#### [AIM OF THE TASK]
Each line below with the string "track" should be copied.

#### [INPUT DATA]
§
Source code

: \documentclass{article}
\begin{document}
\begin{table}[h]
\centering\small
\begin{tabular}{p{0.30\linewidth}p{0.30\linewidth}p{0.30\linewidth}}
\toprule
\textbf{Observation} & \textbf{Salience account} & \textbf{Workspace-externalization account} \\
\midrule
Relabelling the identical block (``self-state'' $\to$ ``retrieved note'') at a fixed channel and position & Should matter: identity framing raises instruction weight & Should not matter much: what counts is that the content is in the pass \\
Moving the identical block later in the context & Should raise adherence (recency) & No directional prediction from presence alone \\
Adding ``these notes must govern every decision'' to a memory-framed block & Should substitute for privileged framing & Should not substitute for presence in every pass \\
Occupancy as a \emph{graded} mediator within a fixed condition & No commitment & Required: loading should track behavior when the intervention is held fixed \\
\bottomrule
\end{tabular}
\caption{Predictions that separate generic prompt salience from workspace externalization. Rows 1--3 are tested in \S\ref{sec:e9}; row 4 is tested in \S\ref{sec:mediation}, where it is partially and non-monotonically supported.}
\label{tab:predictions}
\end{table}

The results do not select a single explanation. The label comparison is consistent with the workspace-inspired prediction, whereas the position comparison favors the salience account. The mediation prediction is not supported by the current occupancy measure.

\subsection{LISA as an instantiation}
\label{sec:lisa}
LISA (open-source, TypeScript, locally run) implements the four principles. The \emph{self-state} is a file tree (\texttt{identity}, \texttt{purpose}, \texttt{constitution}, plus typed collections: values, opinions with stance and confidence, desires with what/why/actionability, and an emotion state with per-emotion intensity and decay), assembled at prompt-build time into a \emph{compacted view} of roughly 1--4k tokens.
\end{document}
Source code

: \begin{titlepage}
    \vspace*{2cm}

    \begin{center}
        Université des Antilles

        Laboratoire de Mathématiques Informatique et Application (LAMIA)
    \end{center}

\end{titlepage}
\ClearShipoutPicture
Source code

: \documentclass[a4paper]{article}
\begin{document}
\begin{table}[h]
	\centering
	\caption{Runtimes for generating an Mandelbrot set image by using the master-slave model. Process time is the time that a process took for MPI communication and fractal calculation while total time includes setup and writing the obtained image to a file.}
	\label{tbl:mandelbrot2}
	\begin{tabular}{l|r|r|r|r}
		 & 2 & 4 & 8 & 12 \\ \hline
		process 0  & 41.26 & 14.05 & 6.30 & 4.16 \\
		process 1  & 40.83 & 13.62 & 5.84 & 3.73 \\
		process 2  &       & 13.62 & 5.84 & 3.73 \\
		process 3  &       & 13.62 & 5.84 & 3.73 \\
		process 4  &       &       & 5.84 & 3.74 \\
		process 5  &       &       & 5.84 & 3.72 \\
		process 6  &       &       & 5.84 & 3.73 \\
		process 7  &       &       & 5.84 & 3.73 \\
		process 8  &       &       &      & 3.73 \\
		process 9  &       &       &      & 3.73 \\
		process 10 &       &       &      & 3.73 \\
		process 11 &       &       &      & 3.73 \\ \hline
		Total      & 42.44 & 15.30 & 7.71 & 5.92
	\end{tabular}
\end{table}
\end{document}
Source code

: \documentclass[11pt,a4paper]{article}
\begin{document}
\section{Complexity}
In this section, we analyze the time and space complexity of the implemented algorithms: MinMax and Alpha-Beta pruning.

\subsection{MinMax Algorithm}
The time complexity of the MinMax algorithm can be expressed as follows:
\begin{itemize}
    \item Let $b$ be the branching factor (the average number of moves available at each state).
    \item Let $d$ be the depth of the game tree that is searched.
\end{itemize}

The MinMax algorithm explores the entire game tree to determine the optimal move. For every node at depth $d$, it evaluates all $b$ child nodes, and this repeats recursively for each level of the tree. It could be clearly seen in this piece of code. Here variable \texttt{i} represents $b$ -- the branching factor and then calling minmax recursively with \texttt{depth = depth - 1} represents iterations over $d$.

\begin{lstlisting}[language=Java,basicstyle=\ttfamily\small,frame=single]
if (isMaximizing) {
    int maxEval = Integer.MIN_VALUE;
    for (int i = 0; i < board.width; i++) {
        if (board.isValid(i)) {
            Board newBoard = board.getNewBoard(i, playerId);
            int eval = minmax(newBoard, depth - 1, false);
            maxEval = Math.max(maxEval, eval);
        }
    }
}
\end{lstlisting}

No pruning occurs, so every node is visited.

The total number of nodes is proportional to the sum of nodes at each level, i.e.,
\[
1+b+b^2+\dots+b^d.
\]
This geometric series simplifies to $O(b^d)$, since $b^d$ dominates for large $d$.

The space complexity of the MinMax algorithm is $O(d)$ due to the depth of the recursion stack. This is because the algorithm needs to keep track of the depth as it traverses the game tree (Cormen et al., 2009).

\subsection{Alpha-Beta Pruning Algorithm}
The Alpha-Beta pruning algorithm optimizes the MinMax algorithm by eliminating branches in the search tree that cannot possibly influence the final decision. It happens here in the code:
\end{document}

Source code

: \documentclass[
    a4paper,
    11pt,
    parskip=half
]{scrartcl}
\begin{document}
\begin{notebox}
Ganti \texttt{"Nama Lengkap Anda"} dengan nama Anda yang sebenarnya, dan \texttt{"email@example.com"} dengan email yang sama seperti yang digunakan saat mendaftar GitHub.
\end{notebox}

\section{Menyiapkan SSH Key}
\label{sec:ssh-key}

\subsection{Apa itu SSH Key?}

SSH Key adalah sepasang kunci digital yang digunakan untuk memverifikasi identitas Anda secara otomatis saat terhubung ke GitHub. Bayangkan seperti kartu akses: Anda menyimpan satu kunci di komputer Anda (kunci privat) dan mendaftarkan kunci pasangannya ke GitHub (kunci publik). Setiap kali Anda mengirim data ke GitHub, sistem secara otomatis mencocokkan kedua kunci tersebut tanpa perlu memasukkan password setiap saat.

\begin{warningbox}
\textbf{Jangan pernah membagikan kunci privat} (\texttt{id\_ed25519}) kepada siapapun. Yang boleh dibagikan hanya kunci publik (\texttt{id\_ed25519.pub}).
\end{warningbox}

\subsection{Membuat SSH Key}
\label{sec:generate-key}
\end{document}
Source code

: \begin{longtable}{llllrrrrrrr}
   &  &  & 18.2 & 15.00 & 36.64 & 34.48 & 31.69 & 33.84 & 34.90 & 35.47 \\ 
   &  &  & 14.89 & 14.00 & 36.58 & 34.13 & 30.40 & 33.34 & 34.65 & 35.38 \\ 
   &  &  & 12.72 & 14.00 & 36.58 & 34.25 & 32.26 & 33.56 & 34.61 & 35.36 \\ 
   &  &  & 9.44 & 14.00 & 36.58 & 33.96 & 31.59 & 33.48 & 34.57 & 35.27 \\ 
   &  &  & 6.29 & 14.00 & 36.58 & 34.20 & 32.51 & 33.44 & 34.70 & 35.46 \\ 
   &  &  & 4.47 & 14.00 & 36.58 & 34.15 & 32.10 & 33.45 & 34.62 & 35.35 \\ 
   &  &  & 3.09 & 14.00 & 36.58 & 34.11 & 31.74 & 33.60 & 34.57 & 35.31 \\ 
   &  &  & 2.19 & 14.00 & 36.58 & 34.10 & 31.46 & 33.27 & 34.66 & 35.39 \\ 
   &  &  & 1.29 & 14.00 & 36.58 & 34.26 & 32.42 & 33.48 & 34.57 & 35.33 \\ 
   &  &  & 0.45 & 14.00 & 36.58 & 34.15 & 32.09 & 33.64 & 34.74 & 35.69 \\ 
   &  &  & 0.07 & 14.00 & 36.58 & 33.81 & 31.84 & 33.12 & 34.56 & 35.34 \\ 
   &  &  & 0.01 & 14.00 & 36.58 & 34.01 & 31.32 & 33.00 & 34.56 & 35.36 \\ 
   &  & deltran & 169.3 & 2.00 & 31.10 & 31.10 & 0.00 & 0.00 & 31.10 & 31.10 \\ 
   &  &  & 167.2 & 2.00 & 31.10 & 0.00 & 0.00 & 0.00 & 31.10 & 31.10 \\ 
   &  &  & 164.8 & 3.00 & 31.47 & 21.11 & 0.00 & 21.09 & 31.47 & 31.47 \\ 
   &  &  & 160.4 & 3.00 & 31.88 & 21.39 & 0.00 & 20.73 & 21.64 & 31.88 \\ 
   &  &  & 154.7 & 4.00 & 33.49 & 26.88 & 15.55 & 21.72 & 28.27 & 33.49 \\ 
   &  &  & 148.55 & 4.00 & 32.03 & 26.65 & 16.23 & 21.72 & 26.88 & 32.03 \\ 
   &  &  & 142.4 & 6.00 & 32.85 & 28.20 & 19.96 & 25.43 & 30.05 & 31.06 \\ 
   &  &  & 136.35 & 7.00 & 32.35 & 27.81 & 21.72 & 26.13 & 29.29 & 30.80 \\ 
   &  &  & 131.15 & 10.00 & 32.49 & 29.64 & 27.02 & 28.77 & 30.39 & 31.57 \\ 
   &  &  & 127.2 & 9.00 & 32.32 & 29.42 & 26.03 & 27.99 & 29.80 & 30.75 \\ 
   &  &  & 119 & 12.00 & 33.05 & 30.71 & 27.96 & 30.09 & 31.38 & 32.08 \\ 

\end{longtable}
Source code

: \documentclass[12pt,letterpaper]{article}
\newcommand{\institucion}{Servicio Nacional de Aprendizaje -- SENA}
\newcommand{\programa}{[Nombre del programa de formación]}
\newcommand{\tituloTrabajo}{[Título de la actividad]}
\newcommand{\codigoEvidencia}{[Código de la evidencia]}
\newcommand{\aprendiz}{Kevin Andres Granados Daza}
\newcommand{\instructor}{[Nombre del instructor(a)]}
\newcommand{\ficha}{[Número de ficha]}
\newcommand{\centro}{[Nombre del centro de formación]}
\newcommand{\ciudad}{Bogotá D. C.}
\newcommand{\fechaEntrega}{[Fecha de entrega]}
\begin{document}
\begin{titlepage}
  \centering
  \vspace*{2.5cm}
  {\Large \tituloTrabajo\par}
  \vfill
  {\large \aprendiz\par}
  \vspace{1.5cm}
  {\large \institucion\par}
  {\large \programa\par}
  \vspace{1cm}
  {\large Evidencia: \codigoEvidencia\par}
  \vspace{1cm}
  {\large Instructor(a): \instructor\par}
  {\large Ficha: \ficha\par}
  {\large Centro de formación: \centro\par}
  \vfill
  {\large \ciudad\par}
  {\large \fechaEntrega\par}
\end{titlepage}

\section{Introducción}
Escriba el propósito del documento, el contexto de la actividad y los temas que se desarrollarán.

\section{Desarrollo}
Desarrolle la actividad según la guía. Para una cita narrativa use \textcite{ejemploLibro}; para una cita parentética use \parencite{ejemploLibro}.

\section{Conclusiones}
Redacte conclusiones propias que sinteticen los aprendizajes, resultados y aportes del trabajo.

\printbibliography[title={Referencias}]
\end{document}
§
#### [EXPECTED OUTPUT]
Occupancy as a \emph{graded} mediator within a fixed condition & No commitment & Required: loading should track behavior when the intervention is held fixed \\
The space complexity of the MinMax algorithm is $O(d)$ due to the depth of the recursion stack. This is because the algorithm needs to keep track of the depth as it traverses the game tree (Cormen et al., 2009).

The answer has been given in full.